Gesture recognition task guide

The MediaPipe Gesture Recognizer task lets you recognize hand gestures in real time, and provides the recognized hand gesture results along with the landmarks of the detected hands. You can use this task to recognize specific hand gestures from a user, and invoke application features that correspond to those gestures.

This task operates on image data with a machine learning (ML) model, and accepts either static data or a continuous stream. The task outputs hand landmarks in image coordinates, hand landmarks in world coordinates, handedness (left/right hand), and the hand gesture categories of multiple hands.

Try it!

Get Started

Start using this task by following one of these implementation guides for your target platform. These platform-specific guides walk you through a basic implementation of this task, using a recommended model, and provide code examples with the recommended configuration options:

Task details

This section describes the capabilities, inputs, outputs, and configuration options of this task.

Features

  • Input image processing - Processing includes image rotation, resizing, normalization, and color space conversion.
  • Score threshold - Filter results based on prediction scores.
  • Label allowlist and denylist - Specify the gesture categories recognized by the model.
Task inputs Task outputs
The Gesture Recognizer accepts an input of one of the following data types:
  • Still images
  • Decoded video frames
  • Live video feed
The Gesture Recognizer outputs the following results:
  • Categories of hand gestures
  • Handedness of detected hands
  • Landmarks of detected hands in image coordinates
  • Landmarks of detected hands in world coordinates

Configurations options

This task has the following configuration options:

Option Name Description Value Range Default Value
running_mode Sets the running mode for the task. There are three modes:

IMAGE: The mode for single image inputs.

VIDEO: The mode for decoded frames of a video.

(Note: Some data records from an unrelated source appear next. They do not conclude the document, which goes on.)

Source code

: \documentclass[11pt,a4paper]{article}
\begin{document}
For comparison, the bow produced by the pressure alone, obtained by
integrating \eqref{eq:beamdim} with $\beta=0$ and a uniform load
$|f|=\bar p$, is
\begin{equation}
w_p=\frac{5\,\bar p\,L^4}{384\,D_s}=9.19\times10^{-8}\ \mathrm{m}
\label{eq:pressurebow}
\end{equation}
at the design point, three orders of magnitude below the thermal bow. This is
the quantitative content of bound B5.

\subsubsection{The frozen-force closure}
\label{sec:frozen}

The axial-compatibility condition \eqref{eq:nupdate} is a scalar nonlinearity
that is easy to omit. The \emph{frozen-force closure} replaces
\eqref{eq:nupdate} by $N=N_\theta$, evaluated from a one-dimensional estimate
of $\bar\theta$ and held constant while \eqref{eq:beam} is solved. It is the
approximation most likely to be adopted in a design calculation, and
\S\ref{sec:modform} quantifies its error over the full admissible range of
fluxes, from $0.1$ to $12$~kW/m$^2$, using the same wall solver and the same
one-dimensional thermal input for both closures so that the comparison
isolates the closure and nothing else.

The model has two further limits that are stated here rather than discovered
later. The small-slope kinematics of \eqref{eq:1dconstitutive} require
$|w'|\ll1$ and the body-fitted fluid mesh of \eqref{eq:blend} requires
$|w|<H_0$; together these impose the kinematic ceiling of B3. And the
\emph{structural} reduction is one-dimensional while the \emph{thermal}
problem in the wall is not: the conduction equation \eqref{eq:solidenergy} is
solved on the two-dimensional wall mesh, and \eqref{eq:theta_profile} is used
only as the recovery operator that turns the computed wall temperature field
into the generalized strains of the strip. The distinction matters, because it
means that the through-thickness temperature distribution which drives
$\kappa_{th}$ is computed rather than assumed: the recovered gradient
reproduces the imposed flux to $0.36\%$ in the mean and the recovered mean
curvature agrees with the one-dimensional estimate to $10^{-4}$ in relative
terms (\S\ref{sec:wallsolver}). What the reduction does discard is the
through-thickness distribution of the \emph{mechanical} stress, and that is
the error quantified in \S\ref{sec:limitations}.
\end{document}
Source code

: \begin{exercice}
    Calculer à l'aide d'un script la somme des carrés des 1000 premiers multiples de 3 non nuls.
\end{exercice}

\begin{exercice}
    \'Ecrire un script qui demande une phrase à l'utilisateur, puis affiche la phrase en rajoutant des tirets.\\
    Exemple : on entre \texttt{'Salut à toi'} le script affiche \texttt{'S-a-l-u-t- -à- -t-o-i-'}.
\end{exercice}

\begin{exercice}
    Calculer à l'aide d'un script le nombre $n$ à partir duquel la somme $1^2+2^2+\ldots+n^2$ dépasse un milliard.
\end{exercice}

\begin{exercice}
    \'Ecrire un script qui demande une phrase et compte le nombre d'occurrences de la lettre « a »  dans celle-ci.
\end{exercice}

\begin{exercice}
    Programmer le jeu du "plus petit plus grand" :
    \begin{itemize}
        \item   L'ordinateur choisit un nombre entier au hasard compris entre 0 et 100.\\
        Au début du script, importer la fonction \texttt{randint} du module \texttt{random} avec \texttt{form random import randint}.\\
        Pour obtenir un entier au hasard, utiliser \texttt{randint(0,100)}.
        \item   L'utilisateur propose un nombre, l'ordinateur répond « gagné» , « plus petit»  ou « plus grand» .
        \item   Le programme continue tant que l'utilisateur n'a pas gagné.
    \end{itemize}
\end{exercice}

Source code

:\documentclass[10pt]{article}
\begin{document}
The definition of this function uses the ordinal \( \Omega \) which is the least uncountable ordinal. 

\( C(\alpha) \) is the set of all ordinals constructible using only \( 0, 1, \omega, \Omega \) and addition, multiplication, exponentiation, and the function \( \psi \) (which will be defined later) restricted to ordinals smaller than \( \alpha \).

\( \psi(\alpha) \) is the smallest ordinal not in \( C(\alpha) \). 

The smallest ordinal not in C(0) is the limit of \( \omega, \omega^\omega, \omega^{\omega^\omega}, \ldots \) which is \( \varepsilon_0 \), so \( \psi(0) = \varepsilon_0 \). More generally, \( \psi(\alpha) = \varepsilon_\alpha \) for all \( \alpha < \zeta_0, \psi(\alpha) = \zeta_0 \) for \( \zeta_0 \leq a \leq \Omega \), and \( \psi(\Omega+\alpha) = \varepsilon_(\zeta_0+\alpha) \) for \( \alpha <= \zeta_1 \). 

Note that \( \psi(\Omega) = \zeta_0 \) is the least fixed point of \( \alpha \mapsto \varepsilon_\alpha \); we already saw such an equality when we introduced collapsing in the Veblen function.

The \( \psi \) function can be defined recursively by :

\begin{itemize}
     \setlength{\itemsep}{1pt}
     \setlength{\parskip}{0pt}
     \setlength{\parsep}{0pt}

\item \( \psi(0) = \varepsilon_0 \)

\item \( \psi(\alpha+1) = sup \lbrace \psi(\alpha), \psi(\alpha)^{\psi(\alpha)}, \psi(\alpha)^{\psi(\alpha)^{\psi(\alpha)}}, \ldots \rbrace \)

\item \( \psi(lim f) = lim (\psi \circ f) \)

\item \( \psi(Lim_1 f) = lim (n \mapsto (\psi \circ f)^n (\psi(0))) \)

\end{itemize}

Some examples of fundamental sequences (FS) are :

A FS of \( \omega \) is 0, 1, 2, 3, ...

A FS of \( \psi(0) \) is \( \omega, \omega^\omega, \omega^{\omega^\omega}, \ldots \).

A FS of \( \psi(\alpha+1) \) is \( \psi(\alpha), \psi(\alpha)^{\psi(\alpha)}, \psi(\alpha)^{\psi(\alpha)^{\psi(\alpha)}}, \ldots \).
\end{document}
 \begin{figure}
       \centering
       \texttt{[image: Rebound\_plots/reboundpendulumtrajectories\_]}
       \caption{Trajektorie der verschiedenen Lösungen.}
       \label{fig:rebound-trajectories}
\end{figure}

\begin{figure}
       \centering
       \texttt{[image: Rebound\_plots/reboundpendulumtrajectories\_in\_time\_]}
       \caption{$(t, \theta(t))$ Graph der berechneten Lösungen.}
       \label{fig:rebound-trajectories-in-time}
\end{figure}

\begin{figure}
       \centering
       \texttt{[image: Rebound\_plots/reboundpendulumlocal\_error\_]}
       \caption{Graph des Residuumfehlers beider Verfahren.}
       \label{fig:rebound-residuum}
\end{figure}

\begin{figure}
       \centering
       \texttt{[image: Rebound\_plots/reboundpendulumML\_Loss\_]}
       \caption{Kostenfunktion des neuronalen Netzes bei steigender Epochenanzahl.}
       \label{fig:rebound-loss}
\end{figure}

LIVE_STREAM: The mode for a livestream of input data, such as from a camera. In this mode, resultListener must be called to set up a listener to receive results asynchronously.
{IMAGE, VIDEO, LIVE_STREAM} IMAGE
num_hands The maximum number of hands can be detected by the GestureRecognizer. Any integer > 0 1
min_hand_detection_confidence The minimum confidence score for the hand detection to be considered successful in palm detection model. 0.0 - 1.0 0.5
min_hand_presence_confidence The minimum confidence score of hand presence score in the hand landmark detection model. In Video mode and Live stream mode of Gesture Recognizer, if the hand presence confident score from the hand landmark model is below this threshold, it triggers the palm detection model. Otherwise, a lightweight hand tracking algorithm is used to determine the location of the hand(s) for subsequent landmark detection. 0.0 - 1.0 0.5
min_tracking_confidence The minimum confidence score for the hand tracking to be considered successful. This is the bounding box IoU threshold between hands in the current frame and the last frame. In Video mode and Stream mode of Gesture Recognizer, if the tracking fails, Gesture Recognizer triggers hand detection. Otherwise, the hand detection is skipped. 0.0 - 1.0 0.5
canned_gestures_classifier_options Options for configuring the canned gestures classifier behavior. The canned gestures are ["None", "Closed_Fist", "Open_Palm", "Pointing_Up", "Thumb_Down", "Thumb_Up", "Victory", "ILoveYou"]
  • Display names locale: the locale to use for display names specified through the TFLite Model Metadata, if any.
  • Max results: the maximum number of top-scored classification results to return. If < 0, all available results will be returned.
  • Score threshold: the score below which results are rejected. If set to 0, all available results will be returned.
  • Category allowlist: the allowlist of category names. If non-empty, classification results whose category is not in this set will be filtered out. Mutually exclusive with denylist.
  • Category denylist: the denylist of category names. If non-empty, classification results whose category is in this set will be filtered out. Mutually exclusive with allowlist.
    • Display names locale: any string
    • Max results: any integer
    • Score threshold: 0.0-1.0
    • Category allowlist: vector of strings
    • Category denylist: vector of strings
    • Display names locale: "en"
    • Max results: -1
    • Score threshold: 0
    • Category allowlist: empty
    • Category denylist: empty
    custom_gestures_classifier_options Options for configuring the custom gestures classifier behavior.
  • Display names locale: the locale to use for display names specified through the TFLite Model Metadata, if any.
  • Max results: the maximum number of top-scored classification results to return. If < 0, all available results will be returned.
  • Score threshold: the score below which results are rejected. If set to 0, all available results will be returned.
  • Category allowlist: the allowlist of category names. If non-empty, classification results whose category is not in this set will be filtered out. Mutually exclusive with denylist.
  • Category denylist: the denylist of category names. If non-empty, classification results whose category is in this set will be filtered out. Mutually exclusive with allowlist.
    • Display names locale: any string
    • Max results: any integer
    • Score threshold: 0.0-1.0
    • Category allowlist: vector of strings
    • Category denylist: vector of strings
    • Display names locale: "en"
    • Max results: -1
    • Score threshold: 0
    • Category allowlist: empty
    • Category denylist: empty
    result_callback Sets the result listener to receive the classification results asynchronously when the gesture recognizer is in the live stream mode. Can only be used when running mode is set to LIVE_STREAM ResultListener N/A N/A

    Models

    The Gesture Recognizer uses a model bundle with two pre-packaged model bundles: a hand landmark model bundle and a gesture classification model bundle. The landmark model detects the presence of hands and hand geometry, and the gesture recognition model recognizes gestures based on hand geometry.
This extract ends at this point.